Synodontis pulcher
- Conservation status: Data Deficient (IUCN 3.1)

Scientific classification
- Kingdom: Animalia
- Phylum: Chordata
- Class: Actinopterygii
- Order: Siluriformes
- Family: Mochokidae
- Genus: Synodontis
- Species: S. pulcher
- Binomial name: Synodontis pulcher Poll, 1971

= Synodontis pulcher =

- Genus: Synodontis
- Species: pulcher
- Authority: Poll, 1971
- Conservation status: DD

Species of fish

Synodontis pulcher is a species of upside-down catfish that is endemic to the Democratic Republic of the Congo where it is only known from Stanley Pool. It was first described by Max Poll in 1971. The original specimens were obtained from Stanley Pool, on the Congo River in what is now the Democratic Republic of the Congo. The species name pulcher means "beautiful", referring to the markings on the body.

== Description ==
Like all members of the genus Synodontis, S. pulcher has a strong, bony head capsule that extends back as far as the first spine of the dorsal fin. The head contains a distinct narrow, bony, external protrusion called a humeral process. The fish has three pairs of barbels. The maxillary barbels are on located on the upper jaw, and two pairs of mandibular barbels are on the lower jaw. The adipose fin is large and the tail, or caudal fin, is forked.

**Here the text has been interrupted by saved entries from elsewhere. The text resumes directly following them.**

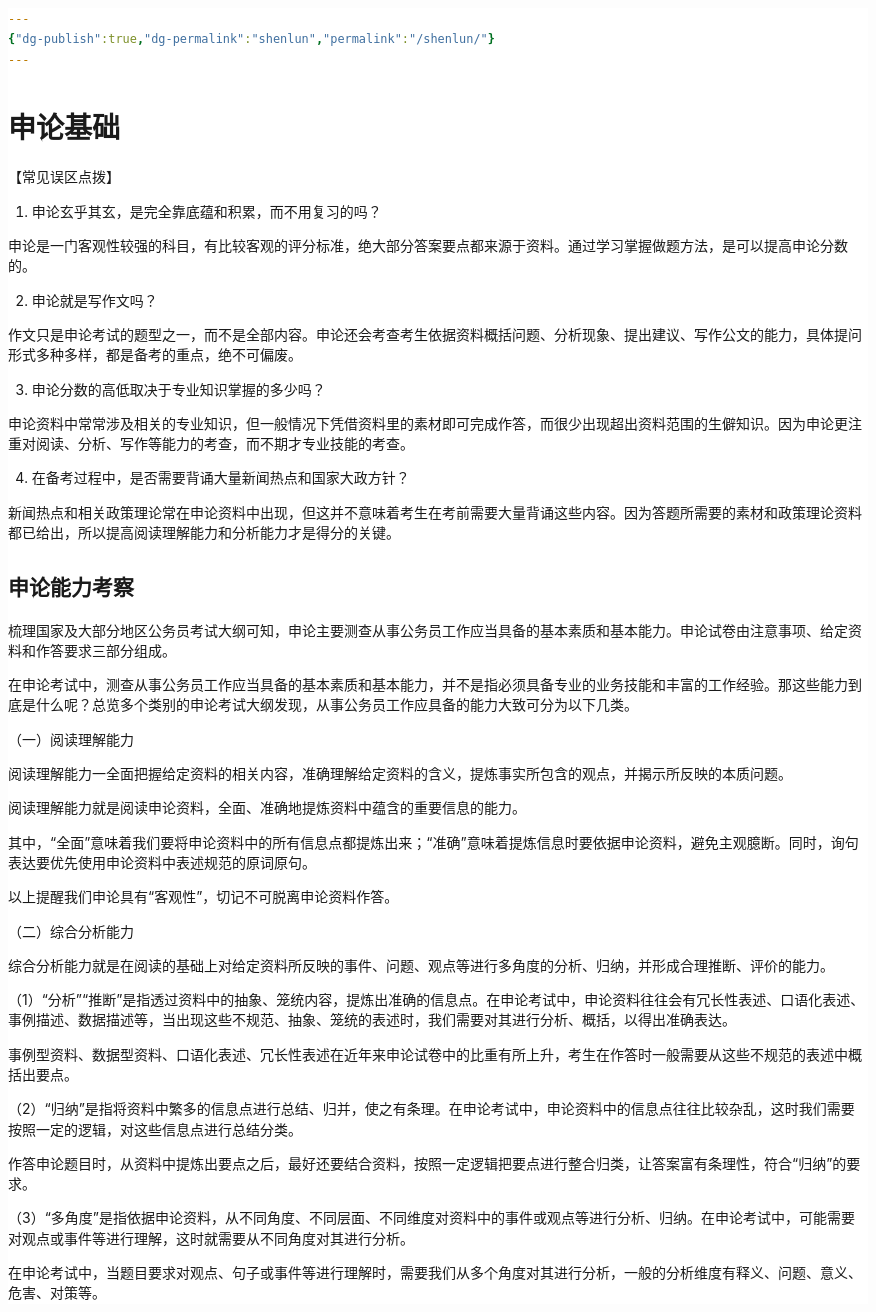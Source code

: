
 ```yaml
---
{"dg-publish":true,"dg-permalink":"shenlun","permalink":"/shenlun/"}
---
```


# 申论基础

【常见误区点拨】

1. 申论玄乎其玄，是完全靠底蕴和积累，而不用复习的吗？

申论是一门客观性较强的科目，有比较客观的评分标准，绝大部分答案要点都来源于资料。通过学习掌握做题方法，是可以提高申论分数的。

2. 申论就是写作文吗？

作文只是申论考试的题型之一，而不是全部内容。申论还会考查考生依据资料概括问题、分析现象、提出建议、写作公文的能力，具体提问形式多种多样，都是备考的重点，绝不可偏废。

3. 申论分数的高低取决于专业知识掌握的多少吗？

申论资料中常常涉及相关的专业知识，但一般情况下凭借资料里的素材即可完成作答，而很少出现超出资料范围的生僻知识。因为申论更注重对阅读、分析、写作等能力的考查，而不期才专业技能的考查。

4. 在备考过程中，是否需要背诵大量新闻热点和国家大政方针？

新闻热点和相关政策理论常在申论资料中出现，但这并不意味着考生在考前需要大量背诵这些内容。因为答题所需要的素材和政策理论资料都已给出，所以提高阅读理解能力和分析能力才是得分的关键。

## 申论能力考察

梳理国家及大部分地区公务员考试大纲可知，申论主要测查从事公务员工作应当具备的基本素质和基本能力。申论试卷由注意事项、给定资料和作答要求三部分组成。

在申论考试中，测查从事公务员工作应当具备的基本素质和基本能力，并不是指必须具备专业的业务技能和丰富的工作经验。那这些能力到底是什么呢？总览多个类别的申论考试大纲发现，从事公务员工作应具备的能力大致可分为以下几类。

（一）阅读理解能力

阅读理解能力一全面把握给定资料的相关内容，准确理解给定资料的含义，提炼事实所包含的观点，并揭示所反映的本质问题。

阅读理解能力就是阅读申论资料，全面、准确地提炼资料中蕴含的重要信息的能力。

其中，“全面”意味着我们要将申论资料中的所有信息点都提炼出来；“准确”意味着提炼信息时要依据申论资料，避免主观臆断。同时，询句表达要优先使用申论资料中表述规范的原词原句。

以上提醒我们申论具有“客观性”，切记不可脱离申论资料作答。

（二）综合分析能力

综合分析能力就是在阅读的基础上对给定资料所反映的事件、问题、观点等进行多角度的分析、归纳，并形成合理推断、评价的能力。

（1）“分析”“推断”是指透过资料中的抽象、笼统内容，提炼出准确的信息点。在申论考试中，申论资料往往会有冗长性表述、口语化表述、事例描述、数据描述等，当出现这些不规范、抽象、笼统的表述时，我们需要对其进行分析、概括，以得出准确表达。

事例型资料、数据型资料、口语化表述、冗长性表述在近年来申论试卷中的比重有所上升，考生在作答时一般需要从这些不规范的表述中概括出要点。

（2）“归纳”是指将资料中繁多的信息点进行总结、归并，使之有条理。在申论考试中，申论资料中的信息点往往比较杂乱，这时我们需要按照一定的逻辑，对这些信息点进行总结分类。

作答申论题目时，从资料中提炼出要点之后，最好还要结合资料，按照一定逻辑把要点进行整合归类，让答案富有条理性，符合“归纳”的要求。

（3）“多角度”是指依据申论资料，从不同角度、不同层面、不同维度对资料中的事件或观点等进行分析、归纳。在申论考试中，可能需要对观点或事件等进行理解，这时就需要从不同角度对其进行分析。

在申论考试中，当题目要求对观点、句子或事件等进行理解时，需要我们从多个角度对其进行分析，一般的分析维度有释义、问题、意义、危害、对策等。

The front edges of the dorsal fins and the pectoral fins are hardened into stiff spines. These spines can be raised into position at right angles to the body and locked into position for defensive purposes. The ability to lock the spines into place comes from several small bones attached to the spine, and once raised, the spines cannot be folded down by exerting pressure on the tip.

The fish has a structure called a premaxillary toothpad, which is located on the very front of the upper jaw of the mouth. This structure contains several rows of short, chisel-shaped teeth. On the lower jaw, or mandible, the teeth are attached to flexible, stalk-like structures and described as "s-shaped" or "hooked".

The maximum total length of the species is 15 cm. Generally, females in the genus Synodontis tend to be slightly larger than males of the same age.

==Habitat and behavior==
In the wild, the species has only been located in Stanley Pool in the Congo River. It is harvested for human consumption. The species faces threats from water pollution resulting from urbanization, specifically sewage and lead toxicity. As a whole, species of Synodontis are omnivores, consuming insect larvae, algae, gastropods, bivalves, sponges, crustaceans, and the eggs of other fishes. The reproductive habits of most of the species of Synodontis are not known, beyond some instances of obtaining egg counts from gravid females. Spawning likely occurs during the flooding season between July and October, and pairs swim in unison during spawning. The growth rate is rapid in the first year, then slows down as the fish age.